Keiichi Kataoka has been worried about his vacant house in Kyoto for many years.
He has trouble managing and maintaining the property, which he inherited from his parents.
The house is located deep in an alley that gets little traffic.
It was built 90 years ago, and has been sitting vacant for more than a decade.
"I worry about the roof, about leaks. Empty homes need to be checked all the time," says Kataoka. "It gets very tiresome."
Kataoka asked Kohei Nishimura for help. Nishimura runs a construction and real estate business, and has rebuilt more than 400 vacant homes.
Nishimura focused his attention on one sales point: location. The house is only a 10-minute walk to the nearest business district.
After renting the property from Kataoka, he transformed it into a shared office space. It was completed last year.
The first floor offers a convenient desk-sharing space. Members can use one of the desks for a small fee.
On the second floor there are private offices that can be rented for around 240 dollars a month. The center already has more than 30 members. The house has been transformed into a profitable property.
"I couldn’t have come up with an idea like this," he says. "It looks really good. I'm happy."
Vacant housing is also a serious problem in Tokyo. Even one area in central Tokyo has a vacancy rate of 15.8% — higher than the national average.
After much discussion and thought, local people are trying out a new approach to the vacant-house problem.
After Yukiko Yamada lost her husband, she inherited the house his parents had owned.
It’s a 45-year-old wooden building, where the parents lived and sold fried pork cutlets.
For Yamada the property tax was a big burden. She kept trying to come up with ways to renovate the building so it could earn some revenue.
She first thought of turning it into a nursery, but it didn’t meet building requirements.
When she asked about turning it into a home for the elderly, she was told there wasn’t enough space.
She also considered dismantling the house and turning it into a parking lot for cars or bicycles.
"They said the entrance is too narrow for a car park, and a bicycle lot would barely cover the taxes," she recalls. "I was shocked."
Then, about two years ago, Yamada’s fortunes changed. The district hosted a “community development” event.
It was attended by architects who specialized in renovating old homes, and local volunteers wanting to do something for the local community. They brainstormed ideas for the vacant houses in the area.

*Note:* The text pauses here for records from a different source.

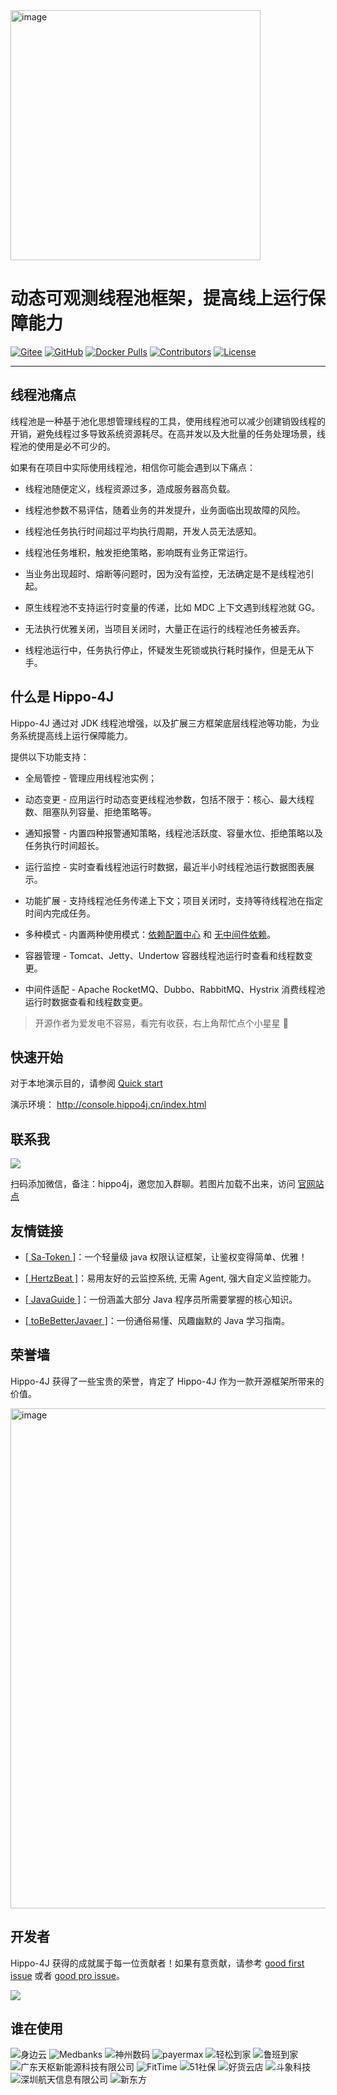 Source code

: <img align="center" width="400" alt="image" src="https://user-images.githubusercontent.com/77398366/181906454-b46f6a14-7c2c-4b8f-8b0a-40432521bed8.png">

# 动态可观测线程池框架，提高线上运行保障能力

[![Gitee](https://gitee.com/agentart/hippo4j/badge/star.svg?theme=gvp)](https://gitee.com/agentart/hippo4j) [![GitHub](https://img.shields.io/github/stars/opengoofy/hippo4j)](https://github.com/opengoofy/hippo4j) [![Docker Pulls](https://img.shields.io/docker/pulls/hippo4j/hippo4j-server.svg)](https://store.docker.com/community/images/hippo4j/hippo4j-server) [![Contributors](https://img.shields.io/github/contributors/opengoofy/hippo4j?color=3ba272)](https://github.com/opengoofy/hippo4j/graphs/contributors) [![License](https://img.shields.io/github/license/opengoofy/hippo4j?color=5470c6)](https://github.com/opengoofy/hippo4j/blob/develop/LICENSE)

-------

## 线程池痛点

线程池是一种基于池化思想管理线程的工具，使用线程池可以减少创建销毁线程的开销，避免线程过多导致系统资源耗尽。在高并发以及大批量的任务处理场景，线程池的使用是必不可少的。

如果有在项目中实际使用线程池，相信你可能会遇到以下痛点：

- 线程池随便定义，线程资源过多，造成服务器高负载。

- 线程池参数不易评估，随着业务的并发提升，业务面临出现故障的风险。
- 线程池任务执行时间超过平均执行周期，开发人员无法感知。
- 线程池任务堆积，触发拒绝策略，影响既有业务正常运行。
- 当业务出现超时、熔断等问题时，因为没有监控，无法确定是不是线程池引起。
- 原生线程池不支持运行时变量的传递，比如 MDC 上下文遇到线程池就 GG。
- 无法执行优雅关闭，当项目关闭时，大量正在运行的线程池任务被丢弃。
- 线程池运行中，任务执行停止，怀疑发生死锁或执行耗时操作，但是无从下手。

## 什么是 Hippo-4J

Hippo-4J 通过对 JDK 线程池增强，以及扩展三方框架底层线程池等功能，为业务系统提高线上运行保障能力。

提供以下功能支持：

- 全局管控 - 管理应用线程池实例；

- 动态变更 - 应用运行时动态变更线程池参数，包括不限于：核心、最大线程数、阻塞队列容量、拒绝策略等。
- 通知报警 - 内置四种报警通知策略，线程池活跃度、容量水位、拒绝策略以及任务执行时间超长。
- 运行监控 - 实时查看线程池运行时数据，最近半小时线程池运行数据图表展示。
- 功能扩展 - 支持线程池任务传递上下文；项目关闭时，支持等待线程池在指定时间内完成任务。
- 多种模式 - 内置两种使用模式：[依赖配置中心](https://hippo4j.cn/docs/user_docs/getting_started/config/hippo4j-config-start) 和 [无中间件依赖](https://hippo4j.cn/docs/user_docs/getting_started/server/hippo4j-server-start)。
- 容器管理 - Tomcat、Jetty、Undertow 容器线程池运行时查看和线程数变更。
- 中间件适配 - Apache RocketMQ、Dubbo、RabbitMQ、Hystrix 消费线程池运行时数据查看和线程数变更。

> 开源作者为爱发电不容易，看完有收获，右上角帮忙点个小星星 🤩

## 快速开始

对于本地演示目的，请参阅 [Quick start](https://hippo4j.cn/docs/user_docs/user_guide/quick-start)

演示环境： http://console.hippo4j.cn/index.html

## 联系我

![](https://user-images.githubusercontent.com/77398366/185774220-c11951f9-e130-4d60-8204-afb5c51d4401.png)

扫码添加微信，备注：hippo4j，邀您加入群聊。若图片加载不出来，访问 [官网站点](https://hippo4j.cn/docs/user_docs/other/group)

## 友情链接

- [[ Sa-Token ]](https://github.com/dromara/sa-token)：一个轻量级 java 权限认证框架，让鉴权变得简单、优雅！   

- [[ HertzBeat ]](https://github.com/dromara/hertzbeat)：易用友好的云监控系统, 无需 Agent, 强大自定义监控能力。   

- [[ JavaGuide ]](https://github.com/Snailclimb/JavaGuide)：一份涵盖大部分 Java 程序员所需要掌握的核心知识。

- [[ toBeBetterJavaer ]](https://github.com/itwanger/toBeBetterJavaer)：一份通俗易懂、风趣幽默的 Java 学习指南。

## 荣誉墙

Hippo-4J 获得了一些宝贵的荣誉，肯定了 Hippo-4J 作为一款开源框架所带来的价值。

<img align="center" width="800" alt="image" src="https://user-images.githubusercontent.com/77398366/187014905-b50bdc8b-ca0e-4137-9a02-1e6b06106191.jpg">

## 开发者

Hippo-4J 获得的成就属于每一位贡献者！如果有意贡献，请参考 [good first issue](https://github.com/opengoofy/hippo4j/issues?q=is%3Aissue+is%3Aopen+label%3A%22good+first+issue%22) 或者 [good pro issue](https://github.com/opengoofy/hippo4j/issues?q=is%3Aissue+is%3Aopen+label%3A%22good+pro+issue%22)。

<a href="https://github.com/opengoofy/hippo4j/graphs/contributors">
    <img src="https://contrib.rocks/image?repo=opengoofy/hippo4j" />
</a>

## 谁在使用

![身边云](https://user-images.githubusercontent.com/77398366/189787832-f51d475c-d758-40f2-9812-997637804e6f.png)
![Medbanks](https://user-images.githubusercontent.com/77398366/189787960-16f89af9-a615-4da3-8309-18d0793aed05.png)
![神州数码](https://user-images.githubusercontent.com/77398366/189786973-1a924f41-1558-4b03-acfd-49f279b99ce7.png)
![payermax](https://user-images.githubusercontent.com/77398366/189787071-ccfa45fa-31c0-4a39-9969-9d20d6948a7b.png)
![轻松到家](https://user-images.githubusercontent.com/77398366/189787144-fb6f7c4a-bdd8-4bdf-8ce1-c1e386c7aecd.png)
![鲁班到家](https://user-images.githubusercontent.com/77398366/189787219-09201124-8ac6-496e-b562-9b4eecc11806.png)
![广东天枢新能源科技有限公司](https://user-images.githubusercontent.com/77398366/189787263-d1998874-51ec-42ea-89d8-961cf1c2a557.png)
![FitTime](https://user-images.githubusercontent.com/77398366/189787924-c6f1835c-c81b-403b-a7ec-386c261766a9.png)
![51社保](https://user-images.githubusercontent.com/77398366/189787481-b9eae343-8310-4333-b385-b68e224d1438.png)
![好货云店](https://user-images.githubusercontent.com/77398366/189787520-7ea68573-2232-4ba5-bedc-94754884c75c.png)
![斗象科技](https://user-images.githubusercontent.com/77398366/189788405-ea93d8f0-3c17-49e0-bd96-8fc259d0eb89.png)
![深圳航天信息有限公司](https://user-images.githubusercontent.com/77398366/189787780-7815f0c0-8478-4403-99ec-27fe07537b99.png)
![新东方](https://user-images.githubusercontent.com/77398366/189787802-2bb240bd-307f-4e8d-aaa5-ff71e0d46acc.png)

When they discussed Yamada’s house, the group of volunteers had a surprising idea.
The suggestion was to make a cafe for local people and a lodging facility for foreign tourists.
This town still has the look and feel of an older Japan, and is a big draw for foreign tourists. They anticipate a steady profit. The volunteer group also wants to manage the facility.

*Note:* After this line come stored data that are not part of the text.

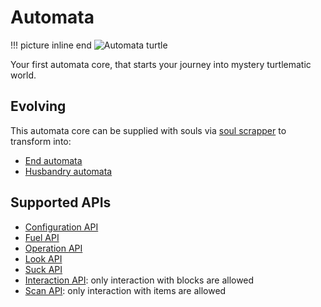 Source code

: # Automata

!!! picture inline end
    ![Automata turtle](automata_turtle.png)

Your first automata core, that starts your journey into mystery turtlematic world.

## Evolving

This automata core can be supplied with souls via [soul scrapper](soul_scrapper.md) to transform into:

- [End automata](end.md)
- [Husbandry automata](husbandry.md)

## Supported APIs

- [Configuration API](configuration.md)
- [Fuel API](fuel.md)
- [Operation API](operation.md)
- [Look API](look.md)
- [Suck API](suck.md)
- [Interaction API](interaction.md): only interaction with blocks are allowed
- [Scan API](scan.md): only interaction with items are allowed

The group consists of local people who work in interior design, architecture, and finance. They’ve formed a small organization called the Community Development Company.

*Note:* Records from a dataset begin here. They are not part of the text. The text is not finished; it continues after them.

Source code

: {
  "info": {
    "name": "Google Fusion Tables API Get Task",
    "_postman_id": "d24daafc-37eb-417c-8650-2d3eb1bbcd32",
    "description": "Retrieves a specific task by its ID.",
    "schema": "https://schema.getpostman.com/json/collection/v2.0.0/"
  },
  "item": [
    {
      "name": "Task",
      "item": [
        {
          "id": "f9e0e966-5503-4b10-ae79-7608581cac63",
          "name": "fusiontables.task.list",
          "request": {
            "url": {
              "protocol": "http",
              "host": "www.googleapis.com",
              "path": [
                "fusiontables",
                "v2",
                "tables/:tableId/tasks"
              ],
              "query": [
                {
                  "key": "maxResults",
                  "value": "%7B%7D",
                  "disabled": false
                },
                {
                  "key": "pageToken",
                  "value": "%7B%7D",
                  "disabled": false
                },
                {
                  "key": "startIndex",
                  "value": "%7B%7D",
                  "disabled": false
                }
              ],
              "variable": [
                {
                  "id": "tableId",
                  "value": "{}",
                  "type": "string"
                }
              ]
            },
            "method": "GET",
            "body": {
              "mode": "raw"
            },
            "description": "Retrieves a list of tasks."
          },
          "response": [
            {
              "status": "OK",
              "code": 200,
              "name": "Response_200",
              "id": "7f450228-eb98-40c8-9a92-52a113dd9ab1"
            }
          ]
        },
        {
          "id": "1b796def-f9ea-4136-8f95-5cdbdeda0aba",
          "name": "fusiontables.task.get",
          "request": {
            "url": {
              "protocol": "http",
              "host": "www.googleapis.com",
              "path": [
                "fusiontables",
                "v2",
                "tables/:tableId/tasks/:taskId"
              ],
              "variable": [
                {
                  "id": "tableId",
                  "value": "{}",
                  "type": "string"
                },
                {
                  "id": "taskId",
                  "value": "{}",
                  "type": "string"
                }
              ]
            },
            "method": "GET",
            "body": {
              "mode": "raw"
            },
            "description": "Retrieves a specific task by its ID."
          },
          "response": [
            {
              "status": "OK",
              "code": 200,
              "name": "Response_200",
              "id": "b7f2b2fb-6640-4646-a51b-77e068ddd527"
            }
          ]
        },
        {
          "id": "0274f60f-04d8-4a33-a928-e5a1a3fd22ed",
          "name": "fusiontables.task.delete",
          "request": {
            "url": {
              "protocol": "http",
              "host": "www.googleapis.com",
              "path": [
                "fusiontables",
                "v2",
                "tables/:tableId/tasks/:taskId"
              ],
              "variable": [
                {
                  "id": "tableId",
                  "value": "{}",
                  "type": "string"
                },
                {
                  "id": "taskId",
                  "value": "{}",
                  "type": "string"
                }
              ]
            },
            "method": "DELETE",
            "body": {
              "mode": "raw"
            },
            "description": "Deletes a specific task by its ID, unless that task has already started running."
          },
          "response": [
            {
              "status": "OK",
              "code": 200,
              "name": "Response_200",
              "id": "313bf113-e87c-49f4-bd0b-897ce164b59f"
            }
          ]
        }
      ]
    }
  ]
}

The company kept Yamada informed about the specifics of the renovation and the management of the house.
"Yamada said she wants this space to be somewhere different generations can meet and have fun, improving the whole town," says Koichi Hikamiyama, from Community Development Company.
It’s been a year since they fixed the plan. The former cutlet shop on the first floor is now a cozy cafe.
The cafe also rents out sewing machines and holds knitting classes and other events. It’s now a place for local people of all ages to mingle.
And every day foreign guests stay on the second floor. Today brings a visitor from the United States.
He chose it after seeing its high ratings online.
A room costs around 90 dollars per night, and last year about 900 guests stayed.
This vacant house has been revived, through local people, ideas and money all coming together.
"There are so many promising ideas. I think my parents in law would be happy, too," says Yamada.
The Japanese government is also getting involved, creating a registration system for vacant properties. It is encouraging the elderly and low-income earners to rent the empty houses.
The system subsidizes the rent as well as the cost of earthquake-resistant renovations, to support the owners of the houses.
Last year, about 1 million new houses were built across the country, but there are still more than 8 million vacant houses. Japan must seriously look for new ways to bring its empty houses back to life.